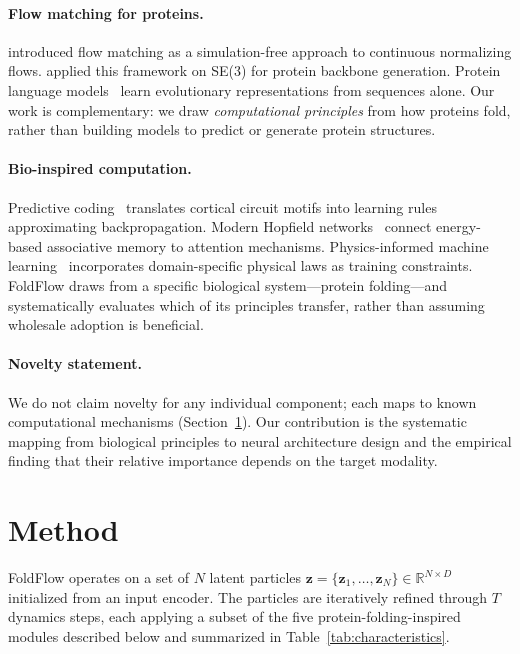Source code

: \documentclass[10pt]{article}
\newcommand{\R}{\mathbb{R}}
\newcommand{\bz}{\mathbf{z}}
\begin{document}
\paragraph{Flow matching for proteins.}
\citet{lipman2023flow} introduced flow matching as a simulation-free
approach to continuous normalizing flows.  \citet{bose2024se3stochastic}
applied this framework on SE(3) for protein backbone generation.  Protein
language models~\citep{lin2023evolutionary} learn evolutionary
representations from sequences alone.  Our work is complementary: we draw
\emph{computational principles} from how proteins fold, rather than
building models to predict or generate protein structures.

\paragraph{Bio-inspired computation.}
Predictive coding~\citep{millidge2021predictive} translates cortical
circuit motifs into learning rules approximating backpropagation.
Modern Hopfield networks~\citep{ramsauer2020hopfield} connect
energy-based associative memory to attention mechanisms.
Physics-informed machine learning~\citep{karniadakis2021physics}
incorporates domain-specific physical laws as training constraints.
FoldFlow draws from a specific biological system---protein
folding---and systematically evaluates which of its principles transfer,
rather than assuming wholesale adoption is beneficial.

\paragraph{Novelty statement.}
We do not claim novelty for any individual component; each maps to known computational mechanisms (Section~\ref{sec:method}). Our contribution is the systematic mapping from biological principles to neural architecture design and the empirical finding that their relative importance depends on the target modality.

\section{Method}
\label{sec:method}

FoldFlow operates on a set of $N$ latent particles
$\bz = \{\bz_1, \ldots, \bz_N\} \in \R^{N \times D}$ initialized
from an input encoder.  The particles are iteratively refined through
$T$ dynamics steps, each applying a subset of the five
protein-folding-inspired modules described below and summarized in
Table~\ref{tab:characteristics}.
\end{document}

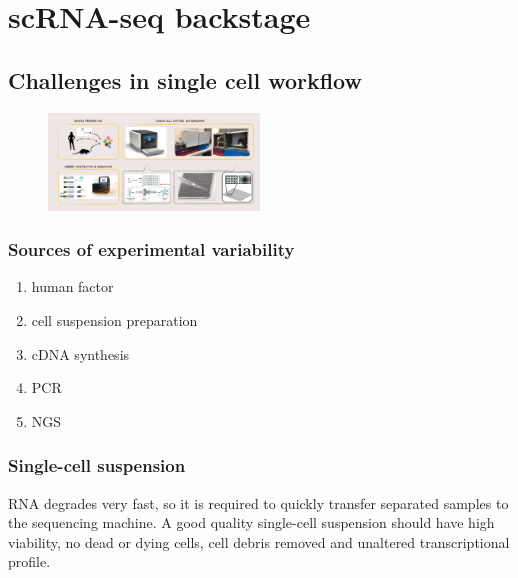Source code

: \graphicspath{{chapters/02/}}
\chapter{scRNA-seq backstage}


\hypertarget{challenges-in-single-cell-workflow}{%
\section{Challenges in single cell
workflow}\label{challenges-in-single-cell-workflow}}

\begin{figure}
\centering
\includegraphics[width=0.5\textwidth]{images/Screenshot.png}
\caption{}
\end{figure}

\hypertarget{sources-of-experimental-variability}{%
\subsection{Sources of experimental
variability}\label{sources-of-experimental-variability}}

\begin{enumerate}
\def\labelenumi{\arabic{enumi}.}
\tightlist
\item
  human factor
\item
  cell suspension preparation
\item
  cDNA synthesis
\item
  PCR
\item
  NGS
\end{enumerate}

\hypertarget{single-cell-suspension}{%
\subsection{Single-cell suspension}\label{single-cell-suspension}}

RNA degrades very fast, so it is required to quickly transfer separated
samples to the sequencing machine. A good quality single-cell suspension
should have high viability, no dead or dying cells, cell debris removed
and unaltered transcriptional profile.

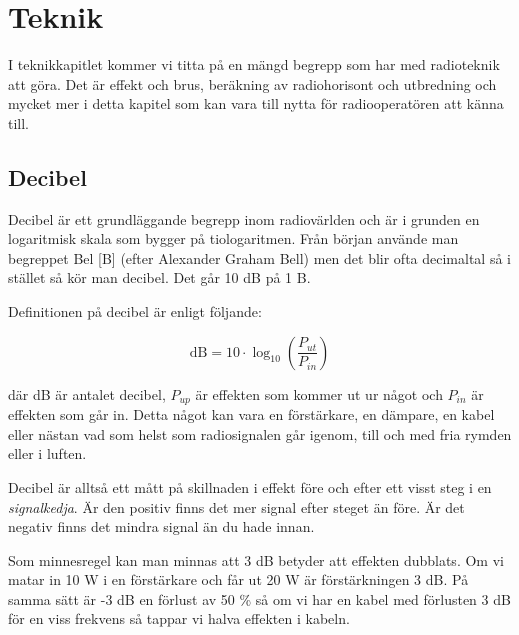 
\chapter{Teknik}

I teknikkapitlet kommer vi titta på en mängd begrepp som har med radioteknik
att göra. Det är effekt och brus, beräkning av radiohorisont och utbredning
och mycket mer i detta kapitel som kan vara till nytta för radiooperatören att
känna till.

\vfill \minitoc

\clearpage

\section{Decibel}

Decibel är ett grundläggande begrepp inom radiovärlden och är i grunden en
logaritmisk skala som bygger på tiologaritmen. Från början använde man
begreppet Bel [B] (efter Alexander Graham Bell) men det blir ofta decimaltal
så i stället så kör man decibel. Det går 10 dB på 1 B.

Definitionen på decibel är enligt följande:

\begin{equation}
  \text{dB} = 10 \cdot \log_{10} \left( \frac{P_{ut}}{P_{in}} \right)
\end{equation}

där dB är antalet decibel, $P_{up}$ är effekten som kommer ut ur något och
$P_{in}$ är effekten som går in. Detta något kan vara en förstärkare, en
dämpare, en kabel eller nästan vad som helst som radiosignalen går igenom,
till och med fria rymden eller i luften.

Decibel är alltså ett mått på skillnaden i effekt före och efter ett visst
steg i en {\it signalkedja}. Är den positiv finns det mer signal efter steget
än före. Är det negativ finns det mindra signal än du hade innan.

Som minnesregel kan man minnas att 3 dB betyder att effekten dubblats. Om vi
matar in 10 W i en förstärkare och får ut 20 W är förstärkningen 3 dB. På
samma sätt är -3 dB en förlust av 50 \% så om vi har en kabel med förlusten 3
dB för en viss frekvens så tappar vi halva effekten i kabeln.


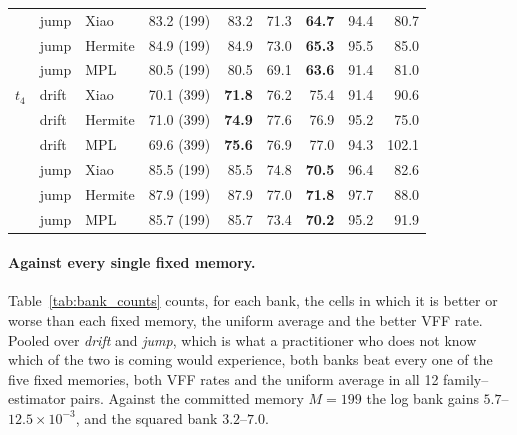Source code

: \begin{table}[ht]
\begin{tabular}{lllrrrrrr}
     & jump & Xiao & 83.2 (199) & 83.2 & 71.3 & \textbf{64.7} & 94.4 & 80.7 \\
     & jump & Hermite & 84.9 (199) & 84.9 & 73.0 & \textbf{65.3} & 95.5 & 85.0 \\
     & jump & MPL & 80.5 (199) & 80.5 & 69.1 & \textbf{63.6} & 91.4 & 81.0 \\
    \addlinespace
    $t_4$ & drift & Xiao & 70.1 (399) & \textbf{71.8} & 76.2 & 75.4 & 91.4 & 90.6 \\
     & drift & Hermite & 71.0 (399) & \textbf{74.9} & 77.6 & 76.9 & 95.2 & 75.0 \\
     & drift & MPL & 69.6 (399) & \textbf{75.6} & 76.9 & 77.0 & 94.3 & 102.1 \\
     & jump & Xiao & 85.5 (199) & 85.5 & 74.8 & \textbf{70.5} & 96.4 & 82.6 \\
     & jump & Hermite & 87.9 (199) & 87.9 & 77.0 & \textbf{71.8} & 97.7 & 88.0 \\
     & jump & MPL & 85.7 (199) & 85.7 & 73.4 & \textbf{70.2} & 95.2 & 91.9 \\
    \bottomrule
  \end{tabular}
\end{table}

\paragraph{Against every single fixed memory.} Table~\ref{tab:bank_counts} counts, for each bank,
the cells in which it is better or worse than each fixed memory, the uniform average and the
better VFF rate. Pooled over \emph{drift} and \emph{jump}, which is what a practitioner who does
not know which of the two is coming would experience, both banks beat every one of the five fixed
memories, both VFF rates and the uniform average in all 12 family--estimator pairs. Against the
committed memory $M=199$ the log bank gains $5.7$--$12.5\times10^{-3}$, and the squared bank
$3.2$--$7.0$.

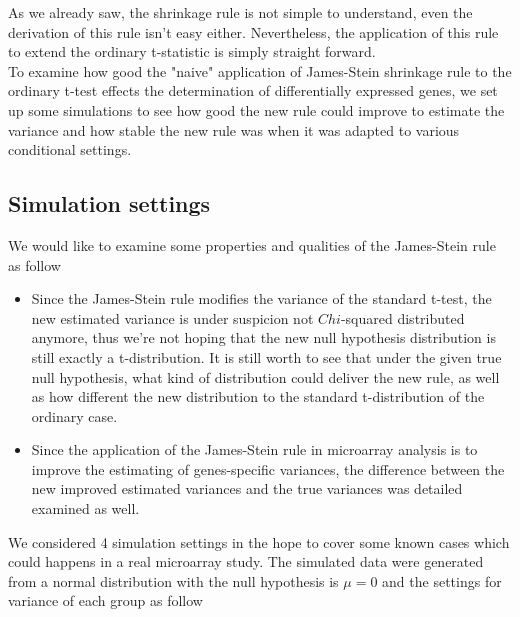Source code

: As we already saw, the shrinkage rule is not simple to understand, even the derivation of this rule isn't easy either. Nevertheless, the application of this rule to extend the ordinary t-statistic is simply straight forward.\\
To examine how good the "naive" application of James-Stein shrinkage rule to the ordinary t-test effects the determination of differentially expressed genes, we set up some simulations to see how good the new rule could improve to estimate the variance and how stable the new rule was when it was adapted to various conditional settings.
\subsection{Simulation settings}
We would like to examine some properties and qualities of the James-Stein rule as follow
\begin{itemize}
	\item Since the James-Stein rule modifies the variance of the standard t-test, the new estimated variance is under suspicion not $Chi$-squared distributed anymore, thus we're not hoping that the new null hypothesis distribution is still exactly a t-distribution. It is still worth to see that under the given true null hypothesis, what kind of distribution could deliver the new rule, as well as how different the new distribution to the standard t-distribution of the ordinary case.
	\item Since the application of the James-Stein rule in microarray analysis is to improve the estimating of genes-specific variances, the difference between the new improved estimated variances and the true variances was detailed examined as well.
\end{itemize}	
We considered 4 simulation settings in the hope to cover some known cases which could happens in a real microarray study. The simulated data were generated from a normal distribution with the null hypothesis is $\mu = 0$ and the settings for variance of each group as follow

§ Brief: Pull together all lines from the data that mention the word "five".

§ Task output:
$T$ dynamics steps, each applying a subset of the five
not know which of the two is coming would experience, both banks beat every one of the five fixed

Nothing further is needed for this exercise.